Problem to solve — Pull every "post" line out of the data below.
++++ Input for this task ++++
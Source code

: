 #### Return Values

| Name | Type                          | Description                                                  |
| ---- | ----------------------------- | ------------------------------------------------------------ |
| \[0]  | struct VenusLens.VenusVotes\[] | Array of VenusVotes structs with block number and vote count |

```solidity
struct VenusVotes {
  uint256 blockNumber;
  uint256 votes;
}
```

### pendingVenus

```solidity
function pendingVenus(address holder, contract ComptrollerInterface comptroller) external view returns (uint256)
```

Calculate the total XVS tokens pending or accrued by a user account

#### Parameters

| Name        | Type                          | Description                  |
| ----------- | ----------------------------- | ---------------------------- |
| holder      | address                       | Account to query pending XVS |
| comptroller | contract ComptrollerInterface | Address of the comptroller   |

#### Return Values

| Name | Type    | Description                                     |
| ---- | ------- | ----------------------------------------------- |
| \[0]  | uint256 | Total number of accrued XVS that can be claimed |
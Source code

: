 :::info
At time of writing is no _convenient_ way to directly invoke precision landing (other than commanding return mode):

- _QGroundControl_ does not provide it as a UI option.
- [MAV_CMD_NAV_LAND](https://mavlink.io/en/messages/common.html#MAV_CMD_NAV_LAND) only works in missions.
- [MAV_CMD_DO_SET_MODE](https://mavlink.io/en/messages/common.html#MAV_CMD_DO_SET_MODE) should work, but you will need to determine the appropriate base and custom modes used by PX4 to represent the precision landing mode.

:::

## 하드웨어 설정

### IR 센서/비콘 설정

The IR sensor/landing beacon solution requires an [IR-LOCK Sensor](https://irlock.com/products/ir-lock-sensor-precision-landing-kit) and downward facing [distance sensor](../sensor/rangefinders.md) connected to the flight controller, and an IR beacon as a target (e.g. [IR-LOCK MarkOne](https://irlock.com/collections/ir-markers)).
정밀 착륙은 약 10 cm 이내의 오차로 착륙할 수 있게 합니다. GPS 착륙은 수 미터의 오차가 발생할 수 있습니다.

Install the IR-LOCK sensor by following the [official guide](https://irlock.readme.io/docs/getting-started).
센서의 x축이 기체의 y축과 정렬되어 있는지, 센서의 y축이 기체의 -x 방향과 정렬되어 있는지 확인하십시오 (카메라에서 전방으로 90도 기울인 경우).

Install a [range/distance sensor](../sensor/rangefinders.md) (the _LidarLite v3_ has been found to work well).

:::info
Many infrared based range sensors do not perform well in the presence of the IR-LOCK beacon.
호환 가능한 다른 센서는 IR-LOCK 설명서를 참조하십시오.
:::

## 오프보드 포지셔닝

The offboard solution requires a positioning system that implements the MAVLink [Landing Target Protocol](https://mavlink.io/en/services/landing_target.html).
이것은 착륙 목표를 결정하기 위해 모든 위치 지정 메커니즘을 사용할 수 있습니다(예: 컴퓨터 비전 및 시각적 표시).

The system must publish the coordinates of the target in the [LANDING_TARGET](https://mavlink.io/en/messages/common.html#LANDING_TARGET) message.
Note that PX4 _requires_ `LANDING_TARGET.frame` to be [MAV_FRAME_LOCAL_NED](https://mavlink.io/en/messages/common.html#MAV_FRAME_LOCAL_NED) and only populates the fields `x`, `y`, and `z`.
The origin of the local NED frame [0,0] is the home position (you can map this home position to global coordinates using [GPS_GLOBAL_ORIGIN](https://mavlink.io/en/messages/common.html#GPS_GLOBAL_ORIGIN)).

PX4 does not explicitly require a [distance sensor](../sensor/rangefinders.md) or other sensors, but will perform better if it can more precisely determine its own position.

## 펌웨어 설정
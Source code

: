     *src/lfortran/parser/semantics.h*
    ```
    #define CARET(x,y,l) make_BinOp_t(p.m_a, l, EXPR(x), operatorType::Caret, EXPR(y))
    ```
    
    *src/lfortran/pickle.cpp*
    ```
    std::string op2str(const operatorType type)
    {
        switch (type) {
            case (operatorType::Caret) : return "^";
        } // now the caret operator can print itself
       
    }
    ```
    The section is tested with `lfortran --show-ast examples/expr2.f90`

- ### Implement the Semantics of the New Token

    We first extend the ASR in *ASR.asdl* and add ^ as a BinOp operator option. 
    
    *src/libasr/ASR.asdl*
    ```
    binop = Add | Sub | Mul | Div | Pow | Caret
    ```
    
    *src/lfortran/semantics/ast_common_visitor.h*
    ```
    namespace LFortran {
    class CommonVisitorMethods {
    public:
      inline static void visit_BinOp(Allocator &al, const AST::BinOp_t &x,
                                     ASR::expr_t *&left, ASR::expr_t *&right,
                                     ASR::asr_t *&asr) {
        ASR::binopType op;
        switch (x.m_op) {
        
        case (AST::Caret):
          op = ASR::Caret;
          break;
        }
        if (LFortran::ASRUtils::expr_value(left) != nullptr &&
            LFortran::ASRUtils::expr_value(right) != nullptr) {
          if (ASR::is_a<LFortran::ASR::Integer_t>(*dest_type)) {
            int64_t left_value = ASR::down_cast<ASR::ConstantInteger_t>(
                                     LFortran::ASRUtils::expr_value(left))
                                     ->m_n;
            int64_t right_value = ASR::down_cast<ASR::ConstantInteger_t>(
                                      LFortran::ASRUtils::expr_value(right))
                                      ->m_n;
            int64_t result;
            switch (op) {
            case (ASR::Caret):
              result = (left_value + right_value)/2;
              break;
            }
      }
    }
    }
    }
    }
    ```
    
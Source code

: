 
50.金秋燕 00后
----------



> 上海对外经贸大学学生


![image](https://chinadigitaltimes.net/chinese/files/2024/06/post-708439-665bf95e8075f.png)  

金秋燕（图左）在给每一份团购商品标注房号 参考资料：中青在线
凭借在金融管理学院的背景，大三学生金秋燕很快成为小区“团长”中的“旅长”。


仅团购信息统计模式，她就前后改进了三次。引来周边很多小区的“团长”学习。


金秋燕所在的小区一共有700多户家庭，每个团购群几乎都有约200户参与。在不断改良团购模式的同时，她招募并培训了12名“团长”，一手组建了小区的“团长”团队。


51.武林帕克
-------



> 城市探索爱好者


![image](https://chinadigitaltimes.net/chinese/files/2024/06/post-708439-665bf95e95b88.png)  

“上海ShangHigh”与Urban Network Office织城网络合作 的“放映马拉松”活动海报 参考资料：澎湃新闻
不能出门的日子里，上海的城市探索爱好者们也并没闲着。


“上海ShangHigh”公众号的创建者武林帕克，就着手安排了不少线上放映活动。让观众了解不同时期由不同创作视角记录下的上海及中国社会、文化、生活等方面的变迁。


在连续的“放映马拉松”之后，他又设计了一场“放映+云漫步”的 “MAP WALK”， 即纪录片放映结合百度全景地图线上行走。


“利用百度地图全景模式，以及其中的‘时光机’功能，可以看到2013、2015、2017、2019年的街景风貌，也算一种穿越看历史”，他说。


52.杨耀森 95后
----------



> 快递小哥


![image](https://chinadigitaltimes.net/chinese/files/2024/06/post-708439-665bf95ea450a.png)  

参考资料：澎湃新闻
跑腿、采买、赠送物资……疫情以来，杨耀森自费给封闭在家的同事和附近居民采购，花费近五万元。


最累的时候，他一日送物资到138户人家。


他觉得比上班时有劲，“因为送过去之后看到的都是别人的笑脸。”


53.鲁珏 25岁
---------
++++
Answer space —
![image](https://chinadigitaltimes.net/chinese/files/2024/06/post-708439-665bf95e8075f.png)  
![image](https://chinadigitaltimes.net/chinese/files/2024/06/post-708439-665bf95e95b88.png)  
![image](https://chinadigitaltimes.net/chinese/files/2024/06/post-708439-665bf95ea450a.png)  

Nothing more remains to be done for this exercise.